Marilyn Cooke fell in her back yard on May 2, and she found herself unable to get back to her feet. There was no way of knowing how long she might be stuck on the ground and she spent a long night wondering how things might go.
When Jesse Carrillo, a TVEC AMI Technician, set off to make his rounds that day, he had planned a route that put his final stop near Kaufman.
“It was going to rain, and I planned to start in Canton and work my way back around toward the office,” Carrillo said. “As I drove out, I just decided to start with the closest one instead.”
Thankfully, that first stop was a courtesy visit to the Cooke residence, and a voice from the backyard calling “Help!” was enough to get Carrillo’s attention.
“This is out in a wooded area, and I just heard a woman’s voice, someone said ‘help,’” Carrillo said. “So I walked around to the back and she was there on the ground. The cellphone reception wasn’t very good, so I was trying to get a good signal to call 911 and she just said, ‘You aren’t going to leave me are you,’ and I said, no, Mrs. Cooke, I’m not going to leave you.”
“I was outside all night long,” Cooke said. “I had fallen, and when he came around the corner I grabbed ahold of him and wouldn’t let go.”

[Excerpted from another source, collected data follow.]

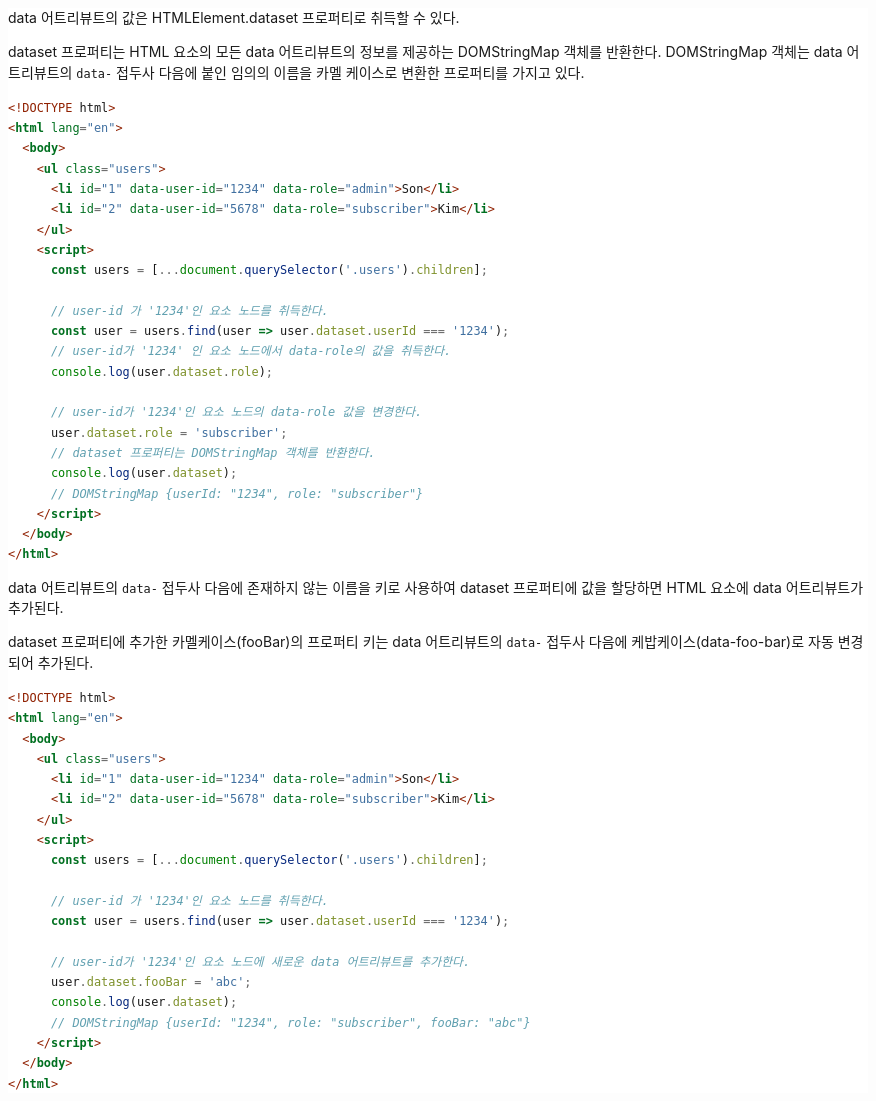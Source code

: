 data 어트리뷰트의 값은 HTMLElement.dataset 프로퍼티로 취득할 수 있다.

dataset 프로퍼티는 HTML 요소의 모든 data 어트리뷰트의 정보를 제공하는 DOMStringMap 객체를 반환한다. DOMStringMap 객체는 data 어트리뷰트의 `data-` 접두사 다음에 붙인 임의의 이름을 카멜 케이스로 변환한 프로퍼티를 가지고 있다.

```html
<!DOCTYPE html>
<html lang="en">
  <body>
    <ul class="users">
      <li id="1" data-user-id="1234" data-role="admin">Son</li>
      <li id="2" data-user-id="5678" data-role="subscriber">Kim</li>
    </ul>
    <script>
      const users = [...document.querySelector('.users').children];

      // user-id 가 '1234'인 요소 노드를 취득한다.
      const user = users.find(user => user.dataset.userId === '1234');
      // user-id가 '1234' 인 요소 노드에서 data-role의 값을 취득한다.
      console.log(user.dataset.role);

      // user-id가 '1234'인 요소 노드의 data-role 값을 변경한다.
      user.dataset.role = 'subscriber';
      // dataset 프로퍼티는 DOMStringMap 객체를 반환한다.
      console.log(user.dataset);
      // DOMStringMap {userId: "1234", role: "subscriber"}
    </script>
  </body>
</html>
```

data 어트리뷰트의 `data-` 접두사 다음에 존재하지 않는 이름을 키로 사용하여 dataset 프로퍼티에 값을 할당하면 HTML 요소에 data 어트리뷰트가 추가된다.

dataset 프로퍼티에 추가한 카멜케이스(fooBar)의 프로퍼티 키는 data 어트리뷰트의 `data-` 접두사 다음에 케밥케이스(data-foo-bar)로 자동 변경되어 추가된다.

```html
<!DOCTYPE html>
<html lang="en">
  <body>
    <ul class="users">
      <li id="1" data-user-id="1234" data-role="admin">Son</li>
      <li id="2" data-user-id="5678" data-role="subscriber">Kim</li>
    </ul>
    <script>
      const users = [...document.querySelector('.users').children];

      // user-id 가 '1234'인 요소 노드를 취득한다.
      const user = users.find(user => user.dataset.userId === '1234');

      // user-id가 '1234'인 요소 노드에 새로운 data 어트리뷰트를 추가한다.
      user.dataset.fooBar = 'abc';
      console.log(user.dataset);
      // DOMStringMap {userId: "1234", role: "subscriber", fooBar: "abc"}
    </script>
  </body>
</html>
```
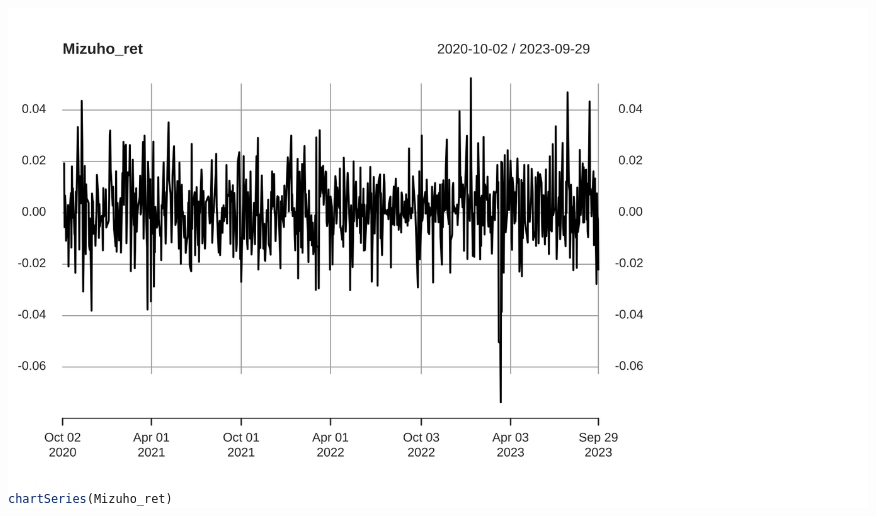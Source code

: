 <img src="012-tsobjects_files/figure-html/unnamed-chunk-13-4.png" width="75%" />

```r
chartSeries(Mizuho_ret)
```
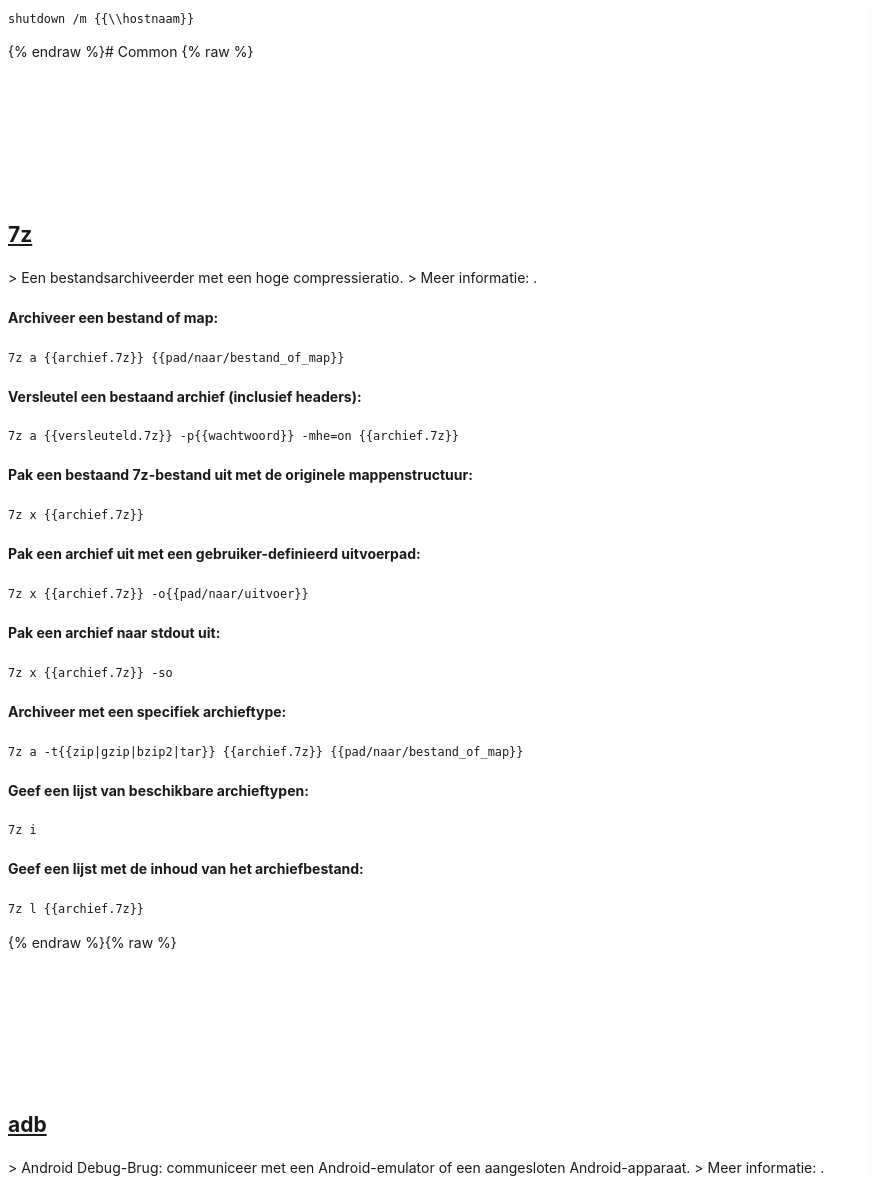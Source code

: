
 ```shell
shutdown /m {{\\hostnaam}}
```
{% endraw %}# Common
{% raw %}
<h2 id="7z">
  <a href="/nl/common/7z.html">7z</a> <a href="#7z"><svg class="icon">
    <use href="/assets/images/unicode_sprite.svg#link" />
  </svg></a>
</h2>
> Een bestandsarchiveerder met een hoge compressieratio.
> Meer informatie: <https://www.7-zip.org/>.

#### Archiveer een bestand of map:
```shell
7z a {{archief.7z}} {{pad/naar/bestand_of_map}}
```
#### Versleutel een bestaand archief (inclusief headers):
```shell
7z a {{versleuteld.7z}} -p{{wachtwoord}} -mhe=on {{archief.7z}}
```
#### Pak een bestaand 7z-bestand uit met de originele mappenstructuur:
```shell
7z x {{archief.7z}}
```
#### Pak een archief uit met een gebruiker-definieerd uitvoerpad:
```shell
7z x {{archief.7z}} -o{{pad/naar/uitvoer}}
```
#### Pak een archief naar stdout uit:
```shell
7z x {{archief.7z}} -so
```
#### Archiveer met een specifiek archieftype:
```shell
7z a -t{{zip|gzip|bzip2|tar}} {{archief.7z}} {{pad/naar/bestand_of_map}}
```
#### Geef een lijst van beschikbare archieftypen:
```shell
7z i
```
#### Geef een lijst met de inhoud van het archiefbestand:
```shell
7z l {{archief.7z}}
```
{% endraw %}{% raw %}
<h2 id="adb">
  <a href="/nl/common/adb.html">adb</a> <a href="#adb"><svg class="icon">
    <use href="/assets/images/unicode_sprite.svg#link" />
  </svg></a>
</h2>
> Android Debug-Brug: communiceer met een Android-emulator of een aangesloten Android-apparaat.
> Meer informatie: <https://developer.android.com/studio/command-line/adb>.
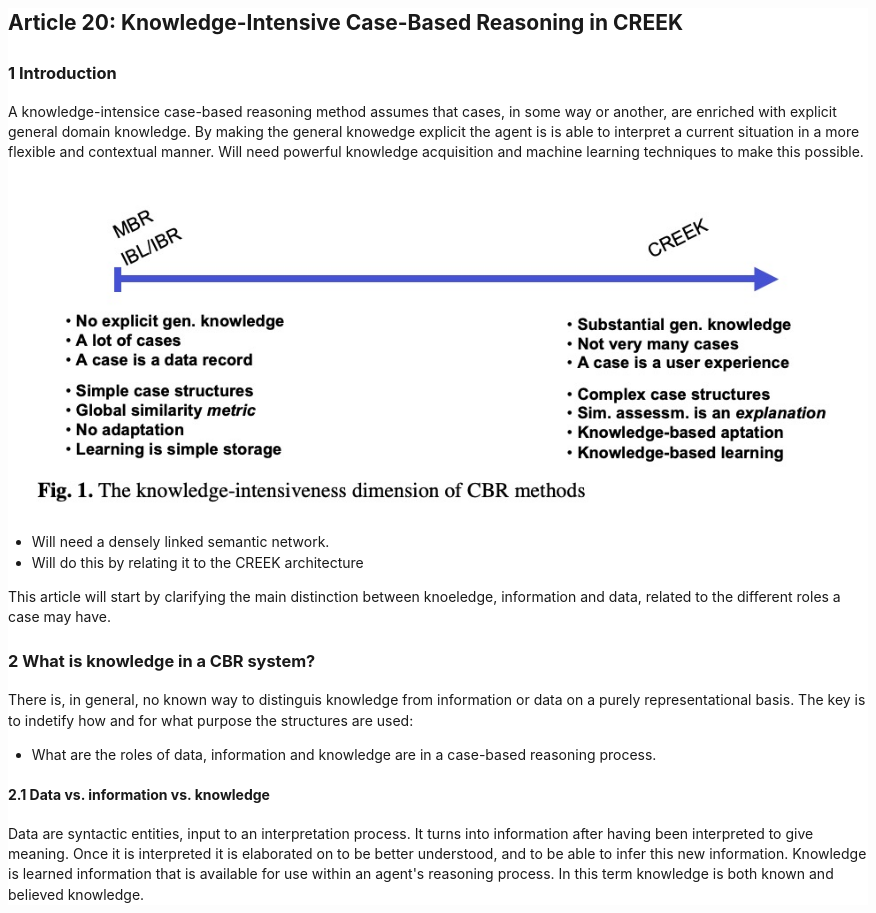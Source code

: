 


## Article 20: Knowledge-Intensive Case-Based Reasoning in CREEK

### 1 Introduction

A knowledge-intensice case-based reasoning method assumes that cases, in some way or another, are enriched with explicit general domain knowledge. By making the general knowedge explicit the agent is is able to interpret a current situation in a more flexible and contextual manner. Will need powerful knowledge acquisition and machine learning techniques to make this possible.

![](img/CBR.jpg)

* Will need a densely linked semantic network.
* Will do this by relating it to the CREEK architecture

This article will start by clarifying the main distinction between knoeledge, information and data, related to the different roles a case may have.

### 2 What is knowledge in a CBR system?

There is, in general, no known way to distinguis knowledge from information or data on a purely representational basis. The key is to indetify how and for what purpose the structures are used:

* What are the roles of data, information and knowledge are in a case-based reasoning process.

#### 2.1 Data vs. information vs. knowledge

Data are syntactic entities, input to an interpretation process. It turns into information after having been interpreted to give meaning. Once it is interpreted it is elaborated on to be better understood, and to be able to infer this new information. Knowledge is learned information that is available for use within an agent's reasoning process. In this term knowledge is both known and believed knowledge.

After a few days in the hospital, Cooke is back home and recovering and still independent as ever.
“I’ve been taking care of myself and I’m walking better every day,” she said. “I don’t consider anything a risk, because I like being independent.”
Carrillo noted that, even with 19 years of working in the field with TVEC members, this was a first.
“I have met so many people in this job … some really good people,” he said. “It’s not just electricity—it is really people’s lives. I felt so good that day. It poured down rain that day and she would have been out there. I’m glad I was there to help.”